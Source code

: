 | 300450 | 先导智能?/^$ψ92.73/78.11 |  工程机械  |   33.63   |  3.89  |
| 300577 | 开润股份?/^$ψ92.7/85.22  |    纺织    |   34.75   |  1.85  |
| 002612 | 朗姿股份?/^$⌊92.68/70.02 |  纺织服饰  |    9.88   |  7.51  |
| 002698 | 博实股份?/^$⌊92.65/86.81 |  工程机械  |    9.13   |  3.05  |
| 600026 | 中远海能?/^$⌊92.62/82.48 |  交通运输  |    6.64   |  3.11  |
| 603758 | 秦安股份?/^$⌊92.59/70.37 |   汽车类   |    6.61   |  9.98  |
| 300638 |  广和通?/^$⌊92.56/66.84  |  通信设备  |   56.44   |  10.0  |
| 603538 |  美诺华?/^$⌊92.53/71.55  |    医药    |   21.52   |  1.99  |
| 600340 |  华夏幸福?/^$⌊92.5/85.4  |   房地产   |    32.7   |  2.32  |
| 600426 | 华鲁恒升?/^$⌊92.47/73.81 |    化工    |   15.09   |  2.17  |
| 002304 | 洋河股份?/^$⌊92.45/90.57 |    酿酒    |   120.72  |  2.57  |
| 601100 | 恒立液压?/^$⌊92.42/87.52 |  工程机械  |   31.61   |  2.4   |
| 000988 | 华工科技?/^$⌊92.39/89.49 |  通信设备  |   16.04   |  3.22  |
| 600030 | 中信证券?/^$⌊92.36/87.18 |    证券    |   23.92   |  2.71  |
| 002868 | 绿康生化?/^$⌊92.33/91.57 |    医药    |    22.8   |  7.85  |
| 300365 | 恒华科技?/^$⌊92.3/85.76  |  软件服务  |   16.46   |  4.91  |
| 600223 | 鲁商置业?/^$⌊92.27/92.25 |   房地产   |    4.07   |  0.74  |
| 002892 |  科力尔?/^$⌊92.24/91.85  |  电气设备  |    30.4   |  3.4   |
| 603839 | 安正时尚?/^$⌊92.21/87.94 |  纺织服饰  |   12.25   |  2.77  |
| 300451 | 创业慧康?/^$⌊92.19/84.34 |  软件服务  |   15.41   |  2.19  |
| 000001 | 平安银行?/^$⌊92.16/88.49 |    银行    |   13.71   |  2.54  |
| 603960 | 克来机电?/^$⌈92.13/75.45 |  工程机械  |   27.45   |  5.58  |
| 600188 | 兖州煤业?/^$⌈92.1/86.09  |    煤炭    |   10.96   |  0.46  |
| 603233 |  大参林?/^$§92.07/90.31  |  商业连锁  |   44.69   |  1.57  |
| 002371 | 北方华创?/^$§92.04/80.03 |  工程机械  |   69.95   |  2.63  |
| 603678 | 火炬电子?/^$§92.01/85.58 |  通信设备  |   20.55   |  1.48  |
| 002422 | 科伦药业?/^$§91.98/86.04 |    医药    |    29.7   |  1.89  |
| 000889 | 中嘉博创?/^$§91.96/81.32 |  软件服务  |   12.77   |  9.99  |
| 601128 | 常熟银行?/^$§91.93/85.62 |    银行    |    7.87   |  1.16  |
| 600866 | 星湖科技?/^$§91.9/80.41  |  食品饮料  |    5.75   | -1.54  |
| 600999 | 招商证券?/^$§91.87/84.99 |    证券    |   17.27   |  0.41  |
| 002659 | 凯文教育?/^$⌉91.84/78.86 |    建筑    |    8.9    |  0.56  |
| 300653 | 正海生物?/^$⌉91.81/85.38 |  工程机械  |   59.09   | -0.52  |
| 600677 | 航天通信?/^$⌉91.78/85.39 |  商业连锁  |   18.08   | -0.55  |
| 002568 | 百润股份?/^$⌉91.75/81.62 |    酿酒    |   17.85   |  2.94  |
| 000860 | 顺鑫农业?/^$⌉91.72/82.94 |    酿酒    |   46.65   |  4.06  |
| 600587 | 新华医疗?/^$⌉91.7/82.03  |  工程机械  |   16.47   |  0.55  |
--------------------------------------------------
WORK TO COMPLETE: Wherever the string "商业连锁" occurs in the listing, return the line it sits on.

ANSWER BELOW:
| 603233 |  大参林?/^$§92.07/90.31  |  商业连锁  |   44.69   |  1.57  |
| 600677 | 航天通信?/^$⌉91.78/85.39 |  商业连锁  |   18.08   | -0.55  |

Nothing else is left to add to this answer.